Investigation of antibacterial photodynamic inactivation in urea-doped TiO2 sensitized with porphyrin photocatalysis

Abstract

Choosing the right photosensitizers (PSs) as well as the right light source is very critical in antimicrobial photodynamic therapy (aPDT). Some light sources, such as ultraviolet, have high cytotoxicity and poor penetration and some PSs are hydrophobic with low solubility in water, and easy aggregation. To address these issues, we modified TiO2 nanoparticles with urea and TCPP (TCPP=tetra(4-carboxyphenyl) porphyrin) as a PS and prepared N-doped-TiO2 (NT), TCPP/TiO2 (PT), and TCPP/N-doped-TiO2 (PNT). Urea is a safe compound used here as a source of nitrogen (N).
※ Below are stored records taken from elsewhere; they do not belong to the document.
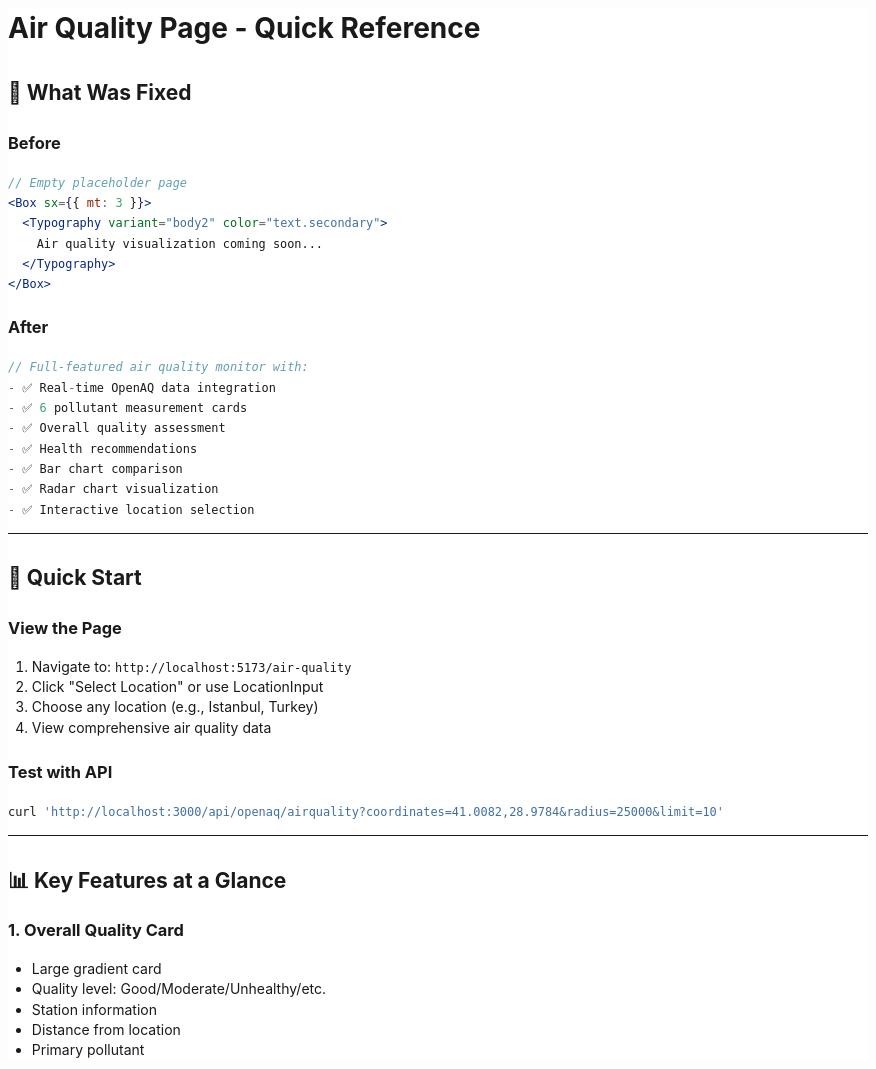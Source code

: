 # Air Quality Page - Quick Reference

## 🎯 What Was Fixed

### Before
```jsx
// Empty placeholder page
<Box sx={{ mt: 3 }}>
  <Typography variant="body2" color="text.secondary">
    Air quality visualization coming soon...
  </Typography>
</Box>
```

### After
```jsx
// Full-featured air quality monitor with:
- ✅ Real-time OpenAQ data integration
- ✅ 6 pollutant measurement cards
- ✅ Overall quality assessment
- ✅ Health recommendations
- ✅ Bar chart comparison
- ✅ Radar chart visualization
- ✅ Interactive location selection
```

---

## 🚀 Quick Start

### View the Page
1. Navigate to: `http://localhost:5173/air-quality`
2. Click "Select Location" or use LocationInput
3. Choose any location (e.g., Istanbul, Turkey)
4. View comprehensive air quality data

### Test with API
```bash
curl 'http://localhost:3000/api/openaq/airquality?coordinates=41.0082,28.9784&radius=25000&limit=10'
```

---

## 📊 Key Features at a Glance

### 1. Overall Quality Card
- Large gradient card
- Quality level: Good/Moderate/Unhealthy/etc.
- Station information
- Distance from location
- Primary pollutant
Nitrogen doping produces a localized N state within the TiO2 bandgap which broadens the absorption in the visible light region. Both urea and TCPP shifted the bandgap of TiO2 to the visible area and enabled the photodegradation of methylene blue after 30 min of aging under visible light. 1O2 production was monitored by the rapid and irreversible conversion of anthracene to its corresponding endoperoxide. Meanwhile, different scavengers such as p-benzoquinone (p-BQ) and tert-butanol (t-BuOH) were employed in a photocatalytic process to specify the existence of superoxide and hydroxyl radical species, respectively. PNT showed a promising photobactericidal activity and reached 100% of inhibition activity against both types of bacteria after 120 and 180 min, respectively under LED lamp (15 W) irradiation. The interaction between PNT and bacteria was also examined by FESEM.